Activity » Find out how many lines of the material contain the string "Page" and give only that figure.

Records provided »
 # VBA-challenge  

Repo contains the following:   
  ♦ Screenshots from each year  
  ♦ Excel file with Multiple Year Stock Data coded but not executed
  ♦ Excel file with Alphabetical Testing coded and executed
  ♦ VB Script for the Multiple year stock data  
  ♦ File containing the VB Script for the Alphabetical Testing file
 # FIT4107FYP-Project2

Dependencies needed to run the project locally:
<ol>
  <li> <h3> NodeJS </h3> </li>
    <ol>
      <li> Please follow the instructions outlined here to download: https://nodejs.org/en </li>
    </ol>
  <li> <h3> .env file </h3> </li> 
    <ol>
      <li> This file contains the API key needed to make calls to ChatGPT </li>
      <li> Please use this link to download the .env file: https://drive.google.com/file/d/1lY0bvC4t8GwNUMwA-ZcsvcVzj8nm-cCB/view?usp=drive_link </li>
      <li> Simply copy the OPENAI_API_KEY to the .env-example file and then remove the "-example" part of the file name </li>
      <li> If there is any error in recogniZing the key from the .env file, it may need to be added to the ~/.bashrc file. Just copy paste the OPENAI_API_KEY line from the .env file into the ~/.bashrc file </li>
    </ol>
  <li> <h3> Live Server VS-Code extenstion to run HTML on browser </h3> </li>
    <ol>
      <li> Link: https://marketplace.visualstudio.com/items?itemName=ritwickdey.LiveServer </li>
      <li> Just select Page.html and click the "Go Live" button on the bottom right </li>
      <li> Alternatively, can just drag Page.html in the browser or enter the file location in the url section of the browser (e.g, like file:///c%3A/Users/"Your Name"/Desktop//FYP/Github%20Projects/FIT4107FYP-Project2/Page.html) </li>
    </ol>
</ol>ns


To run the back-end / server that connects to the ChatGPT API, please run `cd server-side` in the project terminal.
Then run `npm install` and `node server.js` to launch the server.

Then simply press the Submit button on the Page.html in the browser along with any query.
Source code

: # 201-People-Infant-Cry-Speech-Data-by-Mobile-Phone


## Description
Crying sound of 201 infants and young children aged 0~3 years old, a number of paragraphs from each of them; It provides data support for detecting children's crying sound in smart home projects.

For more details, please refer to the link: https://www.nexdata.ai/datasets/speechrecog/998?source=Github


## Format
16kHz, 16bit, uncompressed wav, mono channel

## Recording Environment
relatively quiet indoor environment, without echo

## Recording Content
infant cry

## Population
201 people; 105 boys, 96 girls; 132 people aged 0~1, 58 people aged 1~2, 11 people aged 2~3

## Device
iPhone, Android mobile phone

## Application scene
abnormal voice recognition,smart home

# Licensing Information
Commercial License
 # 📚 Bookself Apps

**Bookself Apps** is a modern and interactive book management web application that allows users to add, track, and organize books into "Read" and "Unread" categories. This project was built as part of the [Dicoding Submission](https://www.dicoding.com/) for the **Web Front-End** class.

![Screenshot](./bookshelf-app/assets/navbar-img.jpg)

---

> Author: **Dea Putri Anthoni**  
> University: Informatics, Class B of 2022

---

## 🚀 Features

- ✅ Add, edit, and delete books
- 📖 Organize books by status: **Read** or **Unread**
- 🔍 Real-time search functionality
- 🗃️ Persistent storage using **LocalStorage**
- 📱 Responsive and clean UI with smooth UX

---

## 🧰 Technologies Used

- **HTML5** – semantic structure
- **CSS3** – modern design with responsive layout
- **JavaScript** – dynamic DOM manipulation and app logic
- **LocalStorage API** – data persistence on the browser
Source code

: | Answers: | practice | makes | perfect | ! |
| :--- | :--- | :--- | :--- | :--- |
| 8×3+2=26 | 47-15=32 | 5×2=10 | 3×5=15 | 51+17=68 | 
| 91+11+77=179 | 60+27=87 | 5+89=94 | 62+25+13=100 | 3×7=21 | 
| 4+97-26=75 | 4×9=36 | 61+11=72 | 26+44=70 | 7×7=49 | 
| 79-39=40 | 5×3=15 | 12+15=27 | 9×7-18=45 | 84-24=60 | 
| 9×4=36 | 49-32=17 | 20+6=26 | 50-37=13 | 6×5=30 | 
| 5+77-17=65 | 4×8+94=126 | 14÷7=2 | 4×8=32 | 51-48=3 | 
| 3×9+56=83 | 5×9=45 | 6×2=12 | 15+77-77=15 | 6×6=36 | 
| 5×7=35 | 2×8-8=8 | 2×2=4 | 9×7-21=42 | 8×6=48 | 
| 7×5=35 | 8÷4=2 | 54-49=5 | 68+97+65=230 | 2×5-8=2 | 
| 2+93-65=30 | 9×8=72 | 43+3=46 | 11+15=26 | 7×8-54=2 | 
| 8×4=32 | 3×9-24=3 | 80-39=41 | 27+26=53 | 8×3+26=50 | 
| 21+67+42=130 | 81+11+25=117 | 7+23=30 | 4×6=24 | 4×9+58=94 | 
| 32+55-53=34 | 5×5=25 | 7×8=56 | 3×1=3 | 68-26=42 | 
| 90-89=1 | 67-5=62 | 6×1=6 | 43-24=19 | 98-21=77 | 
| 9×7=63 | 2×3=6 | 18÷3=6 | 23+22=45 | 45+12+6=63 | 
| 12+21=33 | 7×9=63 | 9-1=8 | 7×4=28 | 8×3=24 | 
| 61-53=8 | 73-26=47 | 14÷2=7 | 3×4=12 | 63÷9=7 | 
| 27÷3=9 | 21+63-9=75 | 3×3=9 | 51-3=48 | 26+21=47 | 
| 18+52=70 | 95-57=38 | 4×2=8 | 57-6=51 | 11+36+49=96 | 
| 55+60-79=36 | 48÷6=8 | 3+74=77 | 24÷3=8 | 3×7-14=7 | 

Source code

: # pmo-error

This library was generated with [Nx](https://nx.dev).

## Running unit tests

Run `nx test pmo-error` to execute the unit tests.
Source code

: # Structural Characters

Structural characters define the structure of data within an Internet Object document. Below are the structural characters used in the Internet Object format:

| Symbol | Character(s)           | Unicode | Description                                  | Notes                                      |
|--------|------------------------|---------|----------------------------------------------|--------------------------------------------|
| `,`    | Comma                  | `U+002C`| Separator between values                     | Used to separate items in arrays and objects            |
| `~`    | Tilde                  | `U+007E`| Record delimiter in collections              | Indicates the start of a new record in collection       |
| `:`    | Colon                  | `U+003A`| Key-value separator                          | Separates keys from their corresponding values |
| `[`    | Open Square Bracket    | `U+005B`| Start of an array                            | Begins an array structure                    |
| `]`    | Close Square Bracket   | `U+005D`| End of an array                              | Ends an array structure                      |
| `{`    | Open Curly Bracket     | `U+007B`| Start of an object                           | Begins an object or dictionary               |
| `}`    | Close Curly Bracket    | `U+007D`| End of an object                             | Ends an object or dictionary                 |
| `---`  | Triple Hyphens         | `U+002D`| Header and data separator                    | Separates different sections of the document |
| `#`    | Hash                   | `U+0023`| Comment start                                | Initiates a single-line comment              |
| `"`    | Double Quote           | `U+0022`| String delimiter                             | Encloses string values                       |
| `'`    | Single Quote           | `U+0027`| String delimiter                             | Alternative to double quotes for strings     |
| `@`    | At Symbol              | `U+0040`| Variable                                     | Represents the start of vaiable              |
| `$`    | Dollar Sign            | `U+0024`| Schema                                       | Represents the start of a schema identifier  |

Result of this task » 3